Abbasi Program Director Shahzad Bashir prefaced the panelists’ discussion by providing a brief overview of the film’s focal point.
“The critical statement throughout this film is, ‘My name is Khan and I’m not a terrorist,’” Bashir said. “One way to explain what happens is to take apart that statement. There are two parts: My name is Khan, a question of Muslim identity; and there’s the question of action, I am not a terrorist. This is a negation of guilt by association. That’s the most obvious part of the film.”
“But when we try to see what happens in the film, based on the things he does, if being Muslim is not about being a terrorist, then what is it about?” he asked.
Jaikumar said one aspect distinguishing “My Name is Khan” from other Indian films is its departure from the use of India as a backdrop against which discussions of religious difference are contextualized.
“India as a primary axis against which religion is defined disappears,” she said. “The Indian nation state disappears, but what is it replaced by? I have some suggestions. One could argue it is replaced by a more implicit India, which is portrayed by Khan’s way of looking at the world. Looking at the world in a new way is a thing the film insists Khan can do for the rest of the world.”
Kumar said the decision to make the protagonist of the film autistic renders him pre-political in a way, since he is completely impervious to indoctrination by social pressures. Kumar said this trope, combined with Khan’s tendency to inflict suffering on himself throughout the film, at first suggests a Gandhian interpretation of the character, though this interpretation ultimately falls short.

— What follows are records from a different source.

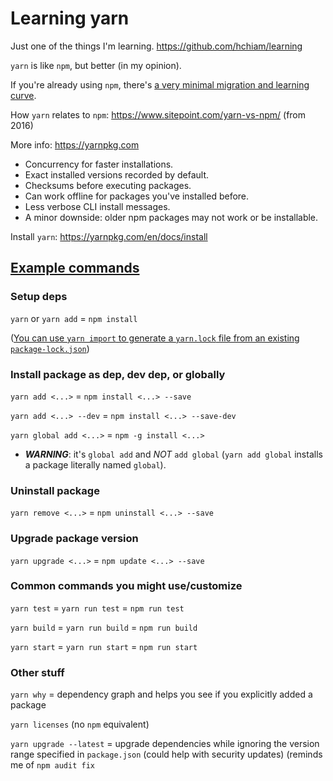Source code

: # Learning yarn

Just one of the things I'm learning. https://github.com/hchiam/learning

`yarn` is like `npm`, but better (in my opinion).

If you're already using `npm`, there's [a very minimal migration and learning curve](https://yarnpkg.com/lang/en/docs/migrating-from-npm).

How `yarn` relates to `npm`: https://www.sitepoint.com/yarn-vs-npm/ (from 2016)

More info: https://yarnpkg.com

- Concurrency for faster installations.
- Exact installed versions recorded by default.
- Checksums before executing packages.
- Can work offline for packages you've installed before.
- Less verbose CLI install messages.
- A minor downside: older npm packages may not work or be installable.

Install `yarn`: https://yarnpkg.com/en/docs/install

## [Example commands](https://yarnpkg.com/lang/en/docs/migrating-from-npm/#toc-cli-commands-comparison)

### Setup deps

`yarn` or `yarn add` = `npm install`

([You can use `yarn import` to generate a `yarn.lock` file from an existing `package-lock.json`](https://yarnpkg.com/blog/2018/06/04/yarn-import-package-lock/))

### Install package as dep, dev dep, or globally

`yarn add <...>` = `npm install <...> --save`

`yarn add <...> --dev` = `npm install <...> --save-dev`

`yarn global add <...>` = `npm -g install <...>`

- _**WARNING**_: it's `global add` and _NOT_ `add global` (`yarn add global` installs a package literally named `global`).

### Uninstall package

`yarn remove <...>` = `npm uninstall <...> --save`

### Upgrade package version

`yarn upgrade <...>` = `npm update <...> --save`

### Common commands you might use/customize

`yarn test` = `yarn run test` = `npm run test`

`yarn build` = `yarn run build` = `npm run build`

`yarn start` = `yarn run start` = `npm run start`

### Other stuff

`yarn why` = dependency graph and helps you see if you explicitly added a package

`yarn licenses` (no `npm` equivalent)

`yarn upgrade --latest` = upgrade dependencies while ignoring the version range specified in `package.json` (could help with security updates) (reminds me of `npm audit fix`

“Despite the fact that Khan evokes Gandhian principles, he balks in one very significant way,” he said. “When Gandhi was charged with sedition at the end of the World War I, one of the things he did was to question the legitimacy of the court. He said the British had no right to try him. Khan is not given that choice. He never becomes fully capable of questioning the legitimacy of the court or the imperial sovereign power, in this case embodied by the United States. In the end, his very selfhood as a Muslim [is] grounded in an idea that is dictated by the sovereign empire.”
Mahmood said the decision to make Khan autistic reminded her of certain phenomena in films about African Americans before the 1950s. Mahmood said such films generally portrayed African Americans as stammering and emotionally inept. In the same way, “My Name is Khan” portrays the Muslim protagonist with a childlike innocence.
“Khan’s ability to redeem himself precisely lies in his emotional ineptitude,” she said.
“The message seems to be that no Muslim man can really quite redeem himself or redeem Islam unless he is mentally and emotionally challenged, and insofar as he is challenged he is therefore innocent,” she added.
Yet Mahmood said that there is a political message behind the film, as evidenced by the scene in which Khan reports a group of Muslim men to the FBI.
“Khan goes from pre-political to being extremely political, in handing over fellow Muslims, which becomes his own story of redemption from torture by the United States government,” she said. “So I think I would say that he does not secede from politics — he represents politics of a particular kind.”
Students at the talk found the panelists’ discussion to be engaging, offering some unexpected points of view.
Elahe Popat is a freshman in a PWR course about the rhetoric of India and Indian cinema. She said she was interested in the panel because of her own Muslim identity.
“I found most striking the commentary on the portrayal of a ‘good Muslim’ and the comparison in the film of ‘good’ and ‘bad’ Muslims,” she said. “As this is a central theme in the film, [one of the panelists’] interpretation was unique in that it mentioned that the film depicted it necessary for a ‘good Muslim man’ to be mentally handicapped. Although I didn’t always agree, it was a striking interpretation.”